DATASET RECORDS Block Start

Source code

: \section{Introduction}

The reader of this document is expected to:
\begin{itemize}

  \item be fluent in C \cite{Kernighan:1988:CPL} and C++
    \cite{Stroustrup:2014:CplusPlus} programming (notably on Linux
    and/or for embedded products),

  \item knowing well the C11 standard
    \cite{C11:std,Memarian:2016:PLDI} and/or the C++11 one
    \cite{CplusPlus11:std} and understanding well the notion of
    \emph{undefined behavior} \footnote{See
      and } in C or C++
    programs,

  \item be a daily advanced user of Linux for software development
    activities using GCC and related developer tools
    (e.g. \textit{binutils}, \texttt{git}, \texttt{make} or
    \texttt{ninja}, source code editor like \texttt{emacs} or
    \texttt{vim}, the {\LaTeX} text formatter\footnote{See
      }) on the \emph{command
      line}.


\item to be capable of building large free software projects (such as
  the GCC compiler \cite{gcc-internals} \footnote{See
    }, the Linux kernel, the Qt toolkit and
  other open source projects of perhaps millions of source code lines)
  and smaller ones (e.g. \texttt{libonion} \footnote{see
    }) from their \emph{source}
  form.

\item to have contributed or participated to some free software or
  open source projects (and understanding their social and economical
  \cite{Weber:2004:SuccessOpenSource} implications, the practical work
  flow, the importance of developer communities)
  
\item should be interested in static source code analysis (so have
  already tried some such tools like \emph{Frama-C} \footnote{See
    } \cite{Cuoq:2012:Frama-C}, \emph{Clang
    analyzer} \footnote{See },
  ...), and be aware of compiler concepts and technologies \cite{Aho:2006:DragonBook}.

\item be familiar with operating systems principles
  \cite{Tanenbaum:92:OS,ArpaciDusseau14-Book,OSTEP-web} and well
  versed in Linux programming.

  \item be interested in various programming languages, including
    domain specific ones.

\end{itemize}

DATASET RECORDS Block End
DATASET RECORDS Block Start

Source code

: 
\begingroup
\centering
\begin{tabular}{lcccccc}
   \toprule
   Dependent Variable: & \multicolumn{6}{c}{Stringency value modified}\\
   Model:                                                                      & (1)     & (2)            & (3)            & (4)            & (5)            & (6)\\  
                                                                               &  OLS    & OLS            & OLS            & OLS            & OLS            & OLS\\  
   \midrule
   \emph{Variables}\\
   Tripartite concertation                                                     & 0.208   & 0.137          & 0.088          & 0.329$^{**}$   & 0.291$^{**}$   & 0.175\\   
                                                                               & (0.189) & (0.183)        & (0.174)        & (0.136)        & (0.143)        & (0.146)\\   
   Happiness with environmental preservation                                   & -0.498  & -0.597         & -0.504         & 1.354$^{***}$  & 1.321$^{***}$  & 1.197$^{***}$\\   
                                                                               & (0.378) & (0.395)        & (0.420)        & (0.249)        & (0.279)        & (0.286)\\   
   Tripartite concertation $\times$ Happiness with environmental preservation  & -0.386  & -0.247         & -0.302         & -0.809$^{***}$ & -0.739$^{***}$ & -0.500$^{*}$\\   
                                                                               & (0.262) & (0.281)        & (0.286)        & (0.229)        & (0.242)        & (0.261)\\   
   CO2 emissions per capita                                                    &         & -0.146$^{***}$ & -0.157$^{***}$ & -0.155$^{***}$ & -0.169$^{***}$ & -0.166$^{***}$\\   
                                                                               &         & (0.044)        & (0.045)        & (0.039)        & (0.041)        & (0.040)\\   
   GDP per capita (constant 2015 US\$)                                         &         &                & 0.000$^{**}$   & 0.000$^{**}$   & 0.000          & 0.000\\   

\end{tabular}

DATASET RECORDS Block End

→ **PROBLEM STATEMENT**
Beginning with the line containing "for software development" and ending with the line containing "flow, the importance", extract those lines exactly from the listing above, and only those.

→ **SOLUTION TO THE PROBLEM**
  \item be a daily advanced user of Linux for software development
    activities using GCC and related developer tools
    (e.g. \textit{binutils}, \texttt{git}, \texttt{make} or
    \texttt{ninja}, source code editor like \texttt{emacs} or
    \texttt{vim}, the {\LaTeX} text formatter\footnote{See
      }) on the \emph{command
      line}.


\item to be capable of building large free software projects (such as
  the GCC compiler \cite{gcc-internals} \footnote{See
    }, the Linux kernel, the Qt toolkit and
  other open source projects of perhaps millions of source code lines)
  and smaller ones (e.g. \texttt{libonion} \footnote{see
    }) from their \emph{source}
  form.

\item to have contributed or participated to some free software or
  open source projects (and understanding their social and economical
  \cite{Weber:2004:SuccessOpenSource} implications, the practical work
  flow, the importance of developer communities)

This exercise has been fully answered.